▼▼▼

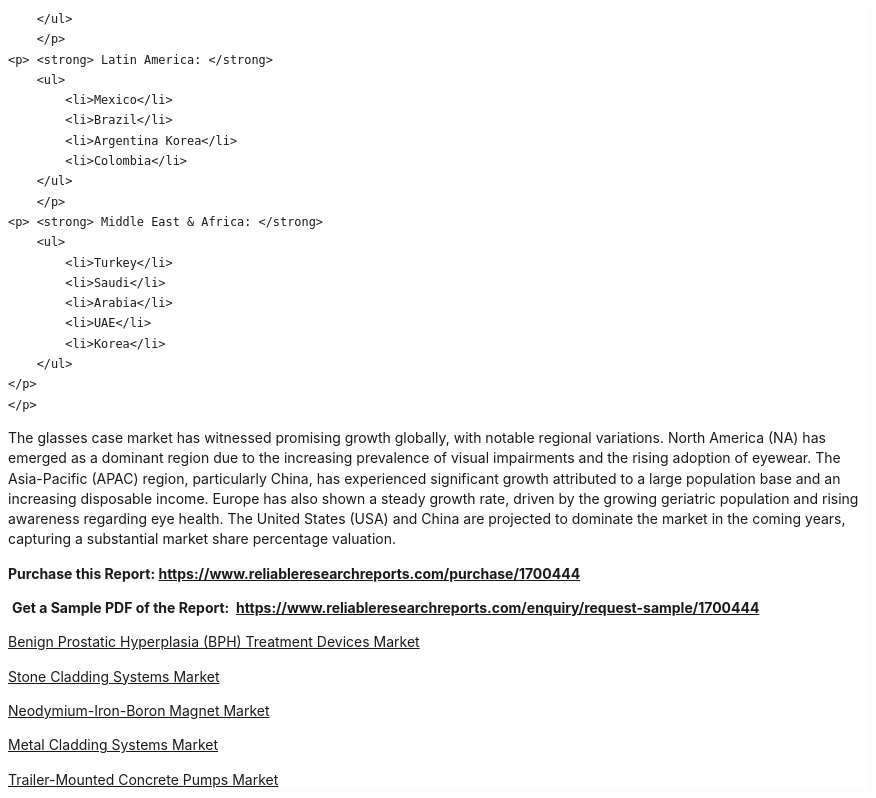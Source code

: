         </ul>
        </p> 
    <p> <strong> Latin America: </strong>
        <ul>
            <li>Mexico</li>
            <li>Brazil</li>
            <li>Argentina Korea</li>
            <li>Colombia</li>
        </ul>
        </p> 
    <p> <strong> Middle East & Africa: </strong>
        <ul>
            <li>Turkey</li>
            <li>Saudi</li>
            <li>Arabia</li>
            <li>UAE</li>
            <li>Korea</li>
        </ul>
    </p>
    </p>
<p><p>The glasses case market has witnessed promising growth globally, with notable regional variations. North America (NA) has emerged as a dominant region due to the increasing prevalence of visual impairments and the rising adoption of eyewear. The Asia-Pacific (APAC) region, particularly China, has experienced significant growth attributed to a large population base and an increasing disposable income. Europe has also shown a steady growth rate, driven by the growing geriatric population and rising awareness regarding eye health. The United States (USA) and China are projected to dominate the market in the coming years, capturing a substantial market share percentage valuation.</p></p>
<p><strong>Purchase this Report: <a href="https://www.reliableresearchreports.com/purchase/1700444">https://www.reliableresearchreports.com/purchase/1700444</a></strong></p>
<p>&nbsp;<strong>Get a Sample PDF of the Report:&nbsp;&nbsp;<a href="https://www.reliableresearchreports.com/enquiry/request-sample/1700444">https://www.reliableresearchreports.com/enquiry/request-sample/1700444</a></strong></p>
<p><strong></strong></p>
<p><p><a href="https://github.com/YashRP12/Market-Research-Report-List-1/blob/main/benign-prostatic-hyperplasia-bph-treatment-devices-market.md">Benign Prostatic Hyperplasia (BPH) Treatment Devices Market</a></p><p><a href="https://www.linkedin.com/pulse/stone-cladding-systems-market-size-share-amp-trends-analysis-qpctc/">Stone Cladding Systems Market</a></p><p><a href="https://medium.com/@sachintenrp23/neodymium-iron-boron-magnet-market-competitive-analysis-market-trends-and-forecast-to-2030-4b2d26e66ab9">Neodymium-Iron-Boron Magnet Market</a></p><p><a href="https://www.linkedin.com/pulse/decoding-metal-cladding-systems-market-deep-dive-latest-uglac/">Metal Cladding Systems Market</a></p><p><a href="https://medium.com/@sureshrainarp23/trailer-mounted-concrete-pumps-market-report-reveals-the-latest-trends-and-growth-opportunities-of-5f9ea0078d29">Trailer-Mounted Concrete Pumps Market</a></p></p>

▲▲▲
▼▼▼

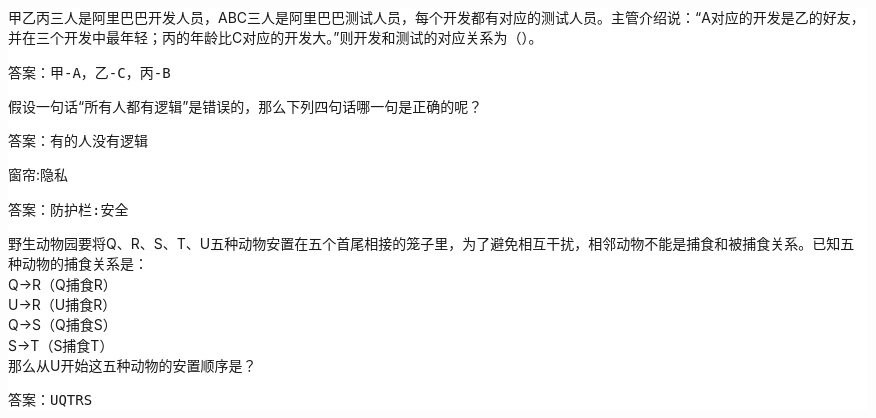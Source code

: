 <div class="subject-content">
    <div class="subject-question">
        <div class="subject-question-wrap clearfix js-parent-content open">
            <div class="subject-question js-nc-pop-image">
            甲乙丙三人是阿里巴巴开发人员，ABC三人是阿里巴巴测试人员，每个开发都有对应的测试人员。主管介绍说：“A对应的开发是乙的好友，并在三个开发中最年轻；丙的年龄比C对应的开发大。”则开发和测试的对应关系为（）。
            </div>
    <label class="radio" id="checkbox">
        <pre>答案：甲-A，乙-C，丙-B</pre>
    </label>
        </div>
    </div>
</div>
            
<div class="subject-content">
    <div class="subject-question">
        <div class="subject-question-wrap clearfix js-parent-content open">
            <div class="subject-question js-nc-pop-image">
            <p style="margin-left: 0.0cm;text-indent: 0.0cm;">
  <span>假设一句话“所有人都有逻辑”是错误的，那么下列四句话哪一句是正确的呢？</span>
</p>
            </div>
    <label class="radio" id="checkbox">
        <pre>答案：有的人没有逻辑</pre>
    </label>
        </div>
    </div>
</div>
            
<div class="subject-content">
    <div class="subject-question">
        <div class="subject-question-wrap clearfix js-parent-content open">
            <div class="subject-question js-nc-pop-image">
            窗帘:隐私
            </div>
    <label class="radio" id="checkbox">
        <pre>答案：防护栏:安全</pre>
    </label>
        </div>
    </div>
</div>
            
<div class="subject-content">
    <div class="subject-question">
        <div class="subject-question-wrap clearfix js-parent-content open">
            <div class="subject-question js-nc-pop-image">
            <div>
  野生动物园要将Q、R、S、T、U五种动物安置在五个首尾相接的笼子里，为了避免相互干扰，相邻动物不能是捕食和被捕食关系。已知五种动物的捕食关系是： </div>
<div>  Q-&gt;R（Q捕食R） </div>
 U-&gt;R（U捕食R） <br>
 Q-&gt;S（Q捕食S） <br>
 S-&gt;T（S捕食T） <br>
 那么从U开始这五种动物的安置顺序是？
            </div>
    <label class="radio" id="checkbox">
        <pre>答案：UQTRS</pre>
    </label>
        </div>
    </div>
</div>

▲▲▲

**Try it:** Show each line of the records above containing "growth".

**Finished exercise:**
<p><p>The glasses case market has witnessed promising growth globally, with notable regional variations. North America (NA) has emerged as a dominant region due to the increasing prevalence of visual impairments and the rising adoption of eyewear. The Asia-Pacific (APAC) region, particularly China, has experienced significant growth attributed to a large population base and an increasing disposable income. Europe has also shown a steady growth rate, driven by the growing geriatric population and rising awareness regarding eye health. The United States (USA) and China are projected to dominate the market in the coming years, capturing a substantial market share percentage valuation.</p></p>
<p><p><a href="https://github.com/YashRP12/Market-Research-Report-List-1/blob/main/benign-prostatic-hyperplasia-bph-treatment-devices-market.md">Benign Prostatic Hyperplasia (BPH) Treatment Devices Market</a></p><p><a href="https://www.linkedin.com/pulse/stone-cladding-systems-market-size-share-amp-trends-analysis-qpctc/">Stone Cladding Systems Market</a></p><p><a href="https://medium.com/@sachintenrp23/neodymium-iron-boron-magnet-market-competitive-analysis-market-trends-and-forecast-to-2030-4b2d26e66ab9">Neodymium-Iron-Boron Magnet Market</a></p><p><a href="https://www.linkedin.com/pulse/decoding-metal-cladding-systems-market-deep-dive-latest-uglac/">Metal Cladding Systems Market</a></p><p><a href="https://medium.com/@sureshrainarp23/trailer-mounted-concrete-pumps-market-report-reveals-the-latest-trends-and-growth-opportunities-of-5f9ea0078d29">Trailer-Mounted Concrete Pumps Market</a></p></p>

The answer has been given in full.